Source texts of formatted documents:

···

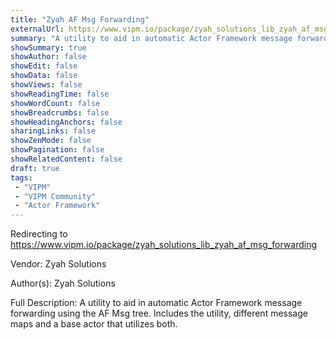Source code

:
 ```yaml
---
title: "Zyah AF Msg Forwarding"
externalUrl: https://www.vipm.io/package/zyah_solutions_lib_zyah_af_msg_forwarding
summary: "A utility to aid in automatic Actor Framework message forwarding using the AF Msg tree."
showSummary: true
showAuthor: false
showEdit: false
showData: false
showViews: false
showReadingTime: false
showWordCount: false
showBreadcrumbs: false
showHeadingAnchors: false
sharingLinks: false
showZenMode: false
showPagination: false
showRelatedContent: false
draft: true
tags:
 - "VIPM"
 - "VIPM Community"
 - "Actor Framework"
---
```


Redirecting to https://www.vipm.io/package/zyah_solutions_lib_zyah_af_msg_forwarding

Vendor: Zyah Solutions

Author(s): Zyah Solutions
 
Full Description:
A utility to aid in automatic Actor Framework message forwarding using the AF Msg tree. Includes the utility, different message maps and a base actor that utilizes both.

···

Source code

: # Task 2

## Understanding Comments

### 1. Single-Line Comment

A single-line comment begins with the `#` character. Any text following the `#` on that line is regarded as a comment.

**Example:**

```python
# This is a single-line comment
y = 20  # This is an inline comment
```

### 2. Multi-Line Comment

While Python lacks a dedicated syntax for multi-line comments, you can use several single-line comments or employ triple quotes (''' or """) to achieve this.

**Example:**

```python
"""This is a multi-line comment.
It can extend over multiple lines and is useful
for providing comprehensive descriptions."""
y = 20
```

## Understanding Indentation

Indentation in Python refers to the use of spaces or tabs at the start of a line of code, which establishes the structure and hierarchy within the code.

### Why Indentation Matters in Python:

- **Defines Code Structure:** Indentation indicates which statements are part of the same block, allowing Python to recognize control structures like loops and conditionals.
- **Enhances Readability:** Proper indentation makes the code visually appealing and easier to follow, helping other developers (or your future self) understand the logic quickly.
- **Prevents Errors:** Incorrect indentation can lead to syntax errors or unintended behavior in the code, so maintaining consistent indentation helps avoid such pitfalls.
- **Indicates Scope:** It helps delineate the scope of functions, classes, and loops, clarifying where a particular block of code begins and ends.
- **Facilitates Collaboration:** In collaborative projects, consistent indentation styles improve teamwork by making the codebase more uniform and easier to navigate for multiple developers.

···

How many lines in the entries contain the string "that"? Give the number only.

▶ Expected answer
2